Keywords: particle compacting, discrete element method, heterogeneous poly-dispersed granular material, parallel computing, spatial domain decomposition, distributed memory PC clusters.

This paper presents a parallel DEM software developed for simulating granular material on distributed memory PC clusters. Static domain decomposition and message passing inter-processor communication are implemented in the DEM code. A novel algorithm for moving particles, that exchange processors, is incorporated in the domain decomposition framework. A particular manifest of this paper is two-fold: to investigate computational performance of the developed software and to contribute to the understanding of algorithmic aspects related to poly-disperse properties of the heterogeneous granular material.

The granular material is regarded as a system of a finite number of spherical particles. The inter-particle contact model considers a combination of elasticity, viscous damping and friction force effects. A detailed description of the DEM technique applied may also be found in [1].

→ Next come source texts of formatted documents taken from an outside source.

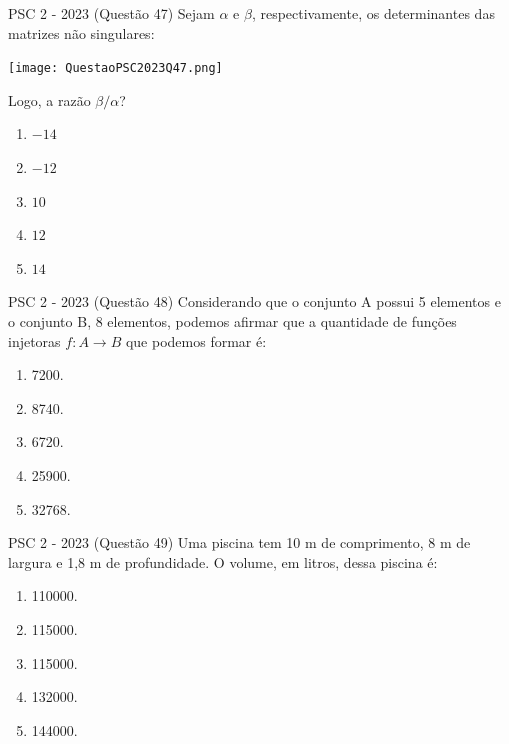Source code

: \documentclass[aspectratio=169]{beamer}
\newif\ifusarcorvermelha
\newcommand{\vermelho}[1]{%
    \ifusarcorvermelha
        {\color{red}#1}%
    \else
        #1%
    \fi
}
\begin{document}
    \begin{frame}{PSC 2 - 2023 (Questão 47)}
      Sejam $\alpha$ e $\beta$, respectivamente, os determinantes das matrizes não singulares:

      \begin{center}
          \texttt{[image: QuestaoPSC2023Q47.png]}
      \end{center} Logo, a razão ${\beta}/{\alpha}$?
      
         \begin{enumerate}[a]
                    \item $-14$
                    \item \vermelho{$-12$} %
                    \item $10$
                    \item $12$
                    \item $14$
                \end{enumerate}        
    \end{frame}

     \begin{frame}{PSC 2 - 2023 (Questão 48)}
        Considerando que o conjunto A possui 5 elementos e o conjunto B, 8 elementos, podemos afirmar que a quantidade de funções injetoras $f:A \to B$ que podemos formar é:

         \begin{enumerate}[a]
                    \item 7200.
                    \item 8740.
                    \item \vermelho{6720.} %
                    \item 25900.
                    \item 32768.
                \end{enumerate}        
    \end{frame}

     \begin{frame}{PSC 2 - 2023 (Questão 49)}
        Uma piscina tem 10 m de comprimento, 8 m de largura e 1,8 m de profundidade. O volume, em litros, dessa piscina é:

         \begin{enumerate}[a]
                    \item 110000.
                    \item 115000.
                    \item 115000.
                    \item 132000.
                    \item \vermelho{144000.} %
                \end{enumerate}        
    \end{frame}
\end{document}
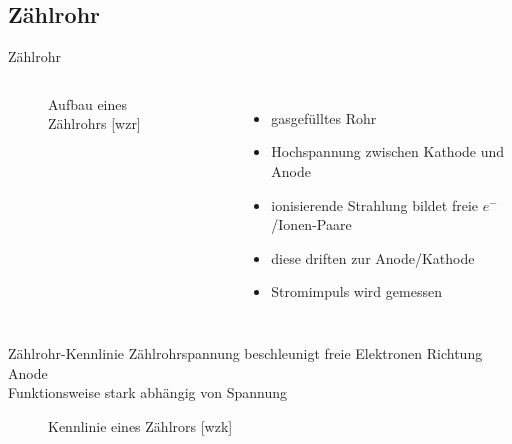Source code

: \subsection[]{Zählrohr}

\begin{frame}{Zählrohr}
    \begin{columns}[T]
    
			\begin{figure}[htbp]
			  \centering
			  
			  \caption{Aufbau eines Zählrohrs [wzr]}
			\end{figure}
			
	    	\begin{itemize}
	    	  \item gasgefülltes Rohr
			  \item Hochspannung zwischen Kathode und Anode
			  \item ionisierende Strahlung bildet freie $e^-$/Ionen-Paare
			  \item diese driften zur Anode/Kathode
			  \item Stromimpuls wird gemessen
			\end{itemize}
    \end{columns}
\end{frame}


\begin{frame}{Zählrohr-Kennlinie}
	Zählrohrspannung beschleunigt freie Elektronen Richtung Anode \\
	Funktionsweise stark abhängig von Spannung
	
	\begin{figure}[htbp]
	  \centering
	  
	  \caption{Kennlinie eines Zählrors [wzk]}
	\end{figure}
\end{frame}	


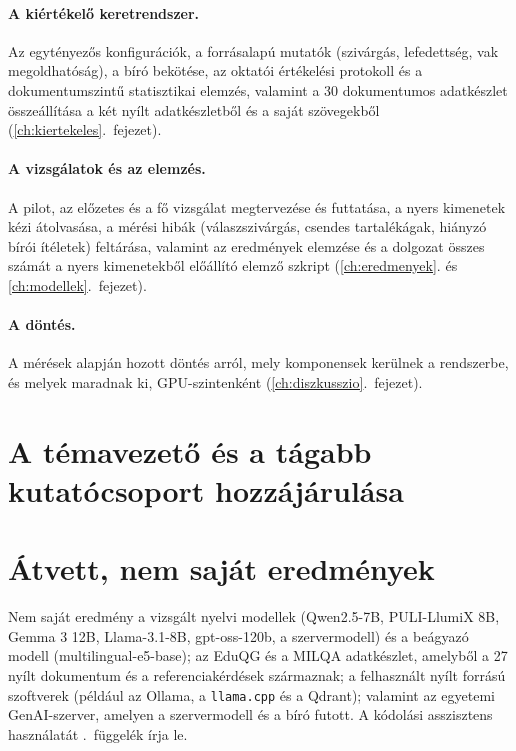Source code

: \paragraph{A kiértékelő keretrendszer.} Az egytényezős konfigurációk, a forrásalapú mutatók (szivárgás,
lefedettség, vak megoldhatóság), a bíró bekötése, az oktatói értékelési protokoll és a dokumentumszintű
statisztikai elemzés, valamint a 30 dokumentumos adatkészlet összeállítása a két nyílt adatkészletből és a saját
szövegekből (\ref{ch:kiertekeles}.~fejezet). 

\paragraph{A vizsgálatok és az elemzés.} A pilot, az előzetes és a fő vizsgálat megtervezése és futtatása, a
nyers kimenetek kézi átolvasása, a mérési hibák (válaszszivárgás, csendes tartalékágak, hiányzó bírói
ítéletek) feltárása, valamint az eredmények elemzése és a dolgozat összes számát a nyers kimenetekből
előállító elemző szkript (\ref{ch:eredmenyek}. és \ref{ch:modellek}.~fejezet). 

\paragraph{A döntés.} A mérések alapján hozott döntés arról, mely komponensek kerülnek a rendszerbe, és melyek
maradnak ki, GPU-szintenként (\ref{ch:diszkusszio}.~fejezet).

\section{A témavezető és a tágabb kutatócsoport hozzájárulása}

  

\section{Átvett, nem saját eredmények}

Nem saját eredmény a vizsgált nyelvi modellek (Qwen2.5-7B, PULI-LlumiX 8B, Gemma 3 12B, Llama-3.1-8B,
gpt-oss-120b, a szervermodell) és a beágyazó modell (multilingual-e5-base); az EduQG és a MILQA adatkészlet,
amelyből a 27 nyílt dokumentum és a referenciakérdések származnak; a felhasznált nyílt forrású szoftverek
(például az Ollama, a \texttt{llama.cpp} és a Qdrant); valamint az egyetemi GenAI-szerver, amelyen a
szervermodell és a bíró futott. A kódolási asszisztens használatát \az{\ref{app-mi-nyilatkozat}}.~függelék írja
le.

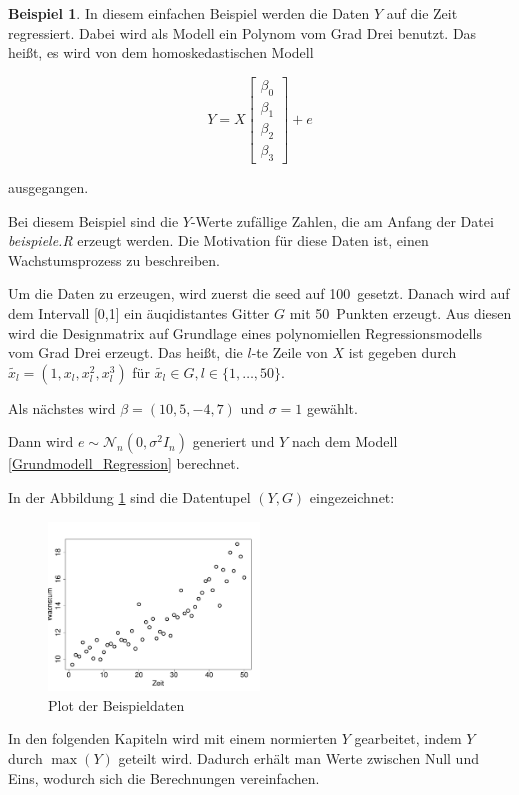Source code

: \documentclass[12pt,a4paper]{article}
\theoremstyle{definition}
\newtheorem{Beispiel}[Definition]{Beispiel}
\theoremstyle{definition}
\theoremstyle{definition}
\theoremstyle{definition}
\newcommand{\seedexample}{100}
\newcommand{\nobs}{50}
\newcommand{\betatrue}{(10,5,-4,7)}
\newcommand{\sigmatrue}{1}
\newcommand{\betaone}[0]{\left[ \begin{array}{c} \beta_{0} \\ \beta_{1} \\ \beta_{2} \\ \beta_{3} \end{array} \right]}
\begin{document}
\begin{Beispiel}
In diesem einfachen Beispiel werden die Daten $Y$ auf die Zeit regressiert. Dabei wird als Modell ein Polynom vom Grad Drei benutzt. Das heißt, es wird von dem homoskedastischen Modell

\begin{equation*}
Y =  X  \betaone + e 
\end{equation*}

ausgegangen.

Bei diesem Beispiel sind die $Y$-Werte zufällige Zahlen, die am Anfang der Datei \textit{beispiele.R} erzeugt werden. Die Motivation für diese Daten ist, einen Wachstumsprozess zu beschreiben.

Um die Daten zu erzeugen, wird zuerst die seed auf \seedexample  ~gesetzt. Danach wird  auf dem Intervall [0,1] ein äuqidistantes Gitter $G$ mit \nobs ~Punkten erzeugt. Aus diesen wird die Designmatrix auf Grundlage eines polynomiellen Regressionsmodells vom Grad Drei erzeugt. Das heißt, die $l$-te Zeile von $X$ ist gegeben durch $\tilde{x_l} = (1, x_l, x_l^2, x_l^3)$ für $\tilde{x_l} \in G, l \in \{1, \ldots, \nobs\}$.

Als nächstes wird $\beta = \betatrue$ und $\sigma = \sigmatrue$ gewählt. 

Dann wird $e \sim \mathscr{N}_{n}(0,\sigma^2 I_n)$ generiert und  $Y$ nach dem Modell \eqref{Grundmodell_Regression} berechnet.

In der Abbildung \ref{Beispieldaten} sind die Datentupel $(Y,G)$ eingezeichnet:

\begin{figure}[H] 
  \centering
     \includegraphics[width=0.5\textwidth]{data-raw-R}
  \caption{Plot der Beispieldaten}
  \label{Beispieldaten}
\end{figure}

In den folgenden Kapiteln wird mit einem normierten $Y$ gearbeitet, indem $Y$ durch $\max(Y)$ geteilt wird. Dadurch erhält man Werte zwischen Null und Eins, wodurch sich die Berechnungen vereinfachen.


\end{Beispiel}
\end{document}
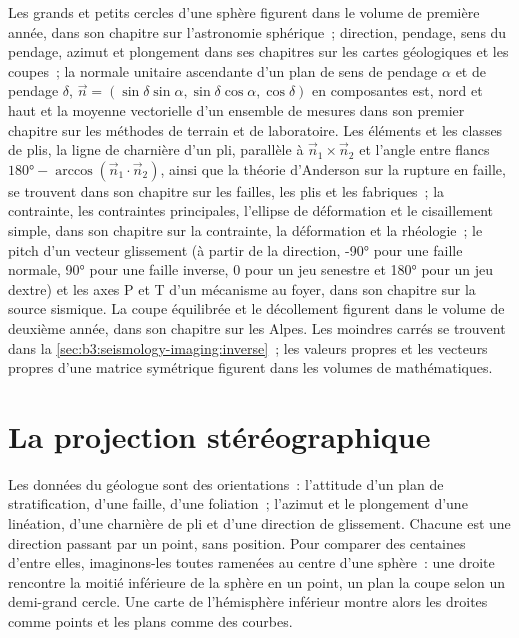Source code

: \begin{recall}
Les grands et petits cercles d'une sphère figurent dans le volume de première année, dans son chapitre
sur l'astronomie sphérique~; direction, pendage, sens du pendage, azimut et plongement dans ses
chapitres sur les cartes géologiques et les coupes~; la normale unitaire ascendante
d'un plan de sens de pendage $\alpha$ et de pendage $\delta$, $\vec n = (\sin\delta
\sin\alpha, \sin\delta\cos\alpha, \cos\delta)$ en composantes est, nord et haut
et la moyenne vectorielle d'un ensemble de mesures dans son premier chapitre sur
les méthodes de terrain et de laboratoire. Les éléments et les classes de plis, la ligne de charnière
d'un pli, parallèle à $\vec n_1\times\vec n_2$ et l'angle entre flancs
$\ang{180} - \arccos(\vec n_1\cdot\vec n_2)$, ainsi que la théorie d'Anderson
sur la rupture en faille, se trouvent dans son chapitre sur les failles, les plis et les fabriques~; la contrainte, les
contraintes principales, l'ellipse de déformation et le cisaillement simple, dans son chapitre sur
la contrainte, la déformation et la rhéologie~; le pitch d'un vecteur glissement (à partir de la direction,
\ang{-90} pour une faille normale, \ang{90} pour une faille inverse, 0 pour un jeu senestre et
\ang{180} pour un jeu dextre) et les axes P et T d'un mécanisme au foyer, dans son chapitre sur
la source sismique. La coupe équilibrée et le décollement figurent dans
le volume de deuxième année, dans son chapitre sur les Alpes. Les moindres carrés se trouvent dans
la \cref{sec:b3:seismology-imaging:inverse}~; les valeurs propres et les vecteurs propres
d'une matrice symétrique figurent dans les volumes de mathématiques.
\end{recall}

\section{La projection stéréographique}\label{sec:b3:structural-analysis:stereo}

Les données du géologue sont des orientations~: l'attitude d'un plan de stratification, d'une
faille, d'une foliation~; l'azimut et le plongement d'une linéation, d'une charnière de pli et d'une
direction de glissement. Chacune est une direction passant par un point, sans position. Pour
comparer des centaines d'entre elles, imaginons-les toutes ramenées au centre d'une sphère~:
une droite rencontre la moitié inférieure de la sphère en un point, un plan la coupe selon
un demi-grand cercle. Une carte de l'hémisphère inférieur montre alors les droites comme
points et les plans comme des courbes.

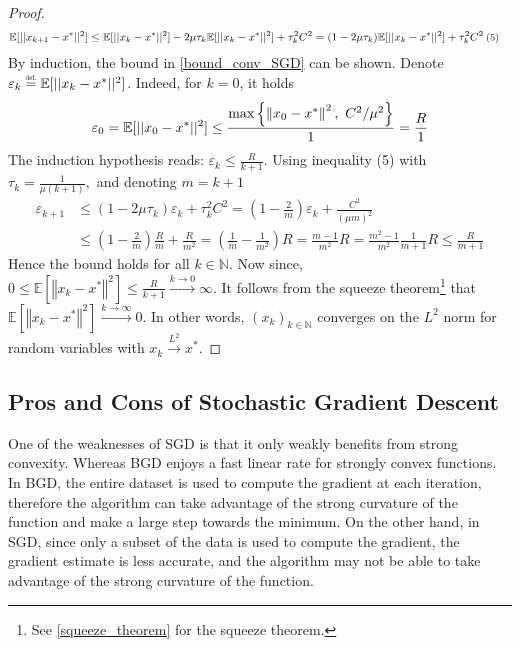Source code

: \begin{proof}
\begin{align}
    &\mathbb{E}[||x_{k+1}-x^{*}||^{2}]\leq \mathbb{E}[||x_{k}-x^{*}||^{2}] - 2\mu \tau_{k} \mathbb{E}[||x_{k}-x^{*}||^{2}] + \tau_{k}^{2} C^{2} = (1 - 2\mu \tau_{k}) \mathbb{E}[||x_{k}-x^{*}||^{2}] + \tau_{k}^{2} C^{2}\nonumber
    \hspace{0.075cm} \text{\scalebox{0.925}{(5)}}
\end{align}
By induction, the bound in \ref{bound_conv_SGD} can be shown. Denote $\varepsilon_{k} \overset{\scalebox{0.5}{def.}}{=} \mathbb{E}[||x_{k}-x^{*}||^{2}]$. Indeed, for $k = 0$, it holds $$\varepsilon_{0} = \mathbb{E}[||x_{0}-x^{*}||^{2}] \leq \frac{\textnormal{max}\left\{\left\Vert x_{0} - x^{*}\right\Vert^{2},\text{ } C^{2}/\mu^{2}\right\}}{1} = \frac{R}{1}$$
The induction hypothesis reads: $\varepsilon_{k} \leq \frac{R}{k+1}.$ Using inequality (5) with $\tau_{k} = \frac{1}{\mu(k+1)},$ and denoting $m = k+1$
\begin{align}
\varepsilon_{k+1}
    &\leq (1-2\mu \tau_{k}) \varepsilon_{k} + \tau_{k}^{2} C^{2} = \left(1-\frac{2}{m}\right)\varepsilon_{k} + \frac{C^{2}}{(\mu m)^{2}}\nonumber\\
    &\leq \left(1 - \frac{2}{m}\right)\frac{R}{m} + \frac{R}{m^{2}} = \left(\frac{1}{m} - \frac{1}{m^{2}}\right)R = \frac{m-1}{m^{2}}R = \frac{m^{2} - 1}{m^{2}}\frac{1}{m + 1}R \leq \frac{R}{m+1}\nonumber
\end{align}
Hence the bound holds for all $k \in \mathbb{N}.$ Now since, $0 \leq \mathbb{E}[\left\Vert x_{k} - x^{*}\right\Vert^{2}] \leq \frac{R}{k+1} \xrightarrow{k \rightarrow 0} \infty$. It follows from the squeeze theorem\footnote{See \ref{squeeze_theorem} for the squeeze theorem.} that $\mathbb{E}[\left\Vert x_{k} - x^{*}\right\Vert^{2}] \xrightarrow{k \rightarrow \infty} 0.$ In other words, $(x_{k})_{k\in\mathbb{N}}$ converges on the $L^{2}$ norm for random variables with $x_{k} \xrightarrow{L^{2}} x^{*}.$ 
\end{proof}

\subsection{Pros and Cons of Stochastic Gradient Descent}
One of the weaknesses of SGD is that it only weakly benefits from strong convexity. Whereas BGD enjoys a fast linear rate for strongly convex functions. In BGD, the entire dataset is used to compute the gradient at each iteration, therefore the algorithm can take advantage of the strong curvature of the function and make a large step towards the minimum. On the other hand, in SGD, since only a subset of the data is used to compute the gradient, the gradient estimate is less accurate, and the algorithm may not be able to take advantage of the strong curvature of the function.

The parallel algorithms are implemented in the FORTRAN 90 code DEMMAT_PAR. Inter-processor communication is implemented in the code by the subroutines of the message passing library MPI [2]. The communication is performed by the MPI routines MPI_ISEND, MPI_REQUEST_FREE and MPI_RECEIVE. The non-blocking communication routines significantly improve parallel efficiency of the code. Computations were performed on the PC cluster VILKAS (NPACI Rocks Cluster, RedHat Linux Enterprise 3.0). The cluster consisted of 20 processors (Intel Pentium 4, 3.2GHz, 1GB RAM for a processor). It was connected by D-Link DGS 1224T Gigabit Smart Switch (24-Ports 10/100/1000Mbps Base-T Module).

A numerical illustration addresses tri-axial compacting of granular material by rigid walls. Two types of benchmark problems regarding mono-disperse and heterogeneous poly-disperse granular material were solved. Two examples of the mono-disperse material were also considered. They present 20000 particles with d_min=2.2 mm and 100000 particles with the diameter d=1.3 mm. Then initial composition of the particles presents a regular lattice type structure, where particles are embedded in the centers of the cells. Poly-dispersed material is composed of particles with a specified normal particular size distribution. It is presented by two sets containing exactly 19890 and 100037 particles with d_min=1.031 mm and d_max=4.466 mm and d_min=0.603 mm and d_max=2.613 mm for each set, respectively. The initial irregular particle arrangement is generated by employing the algorithm presented by Jiang et al. [3].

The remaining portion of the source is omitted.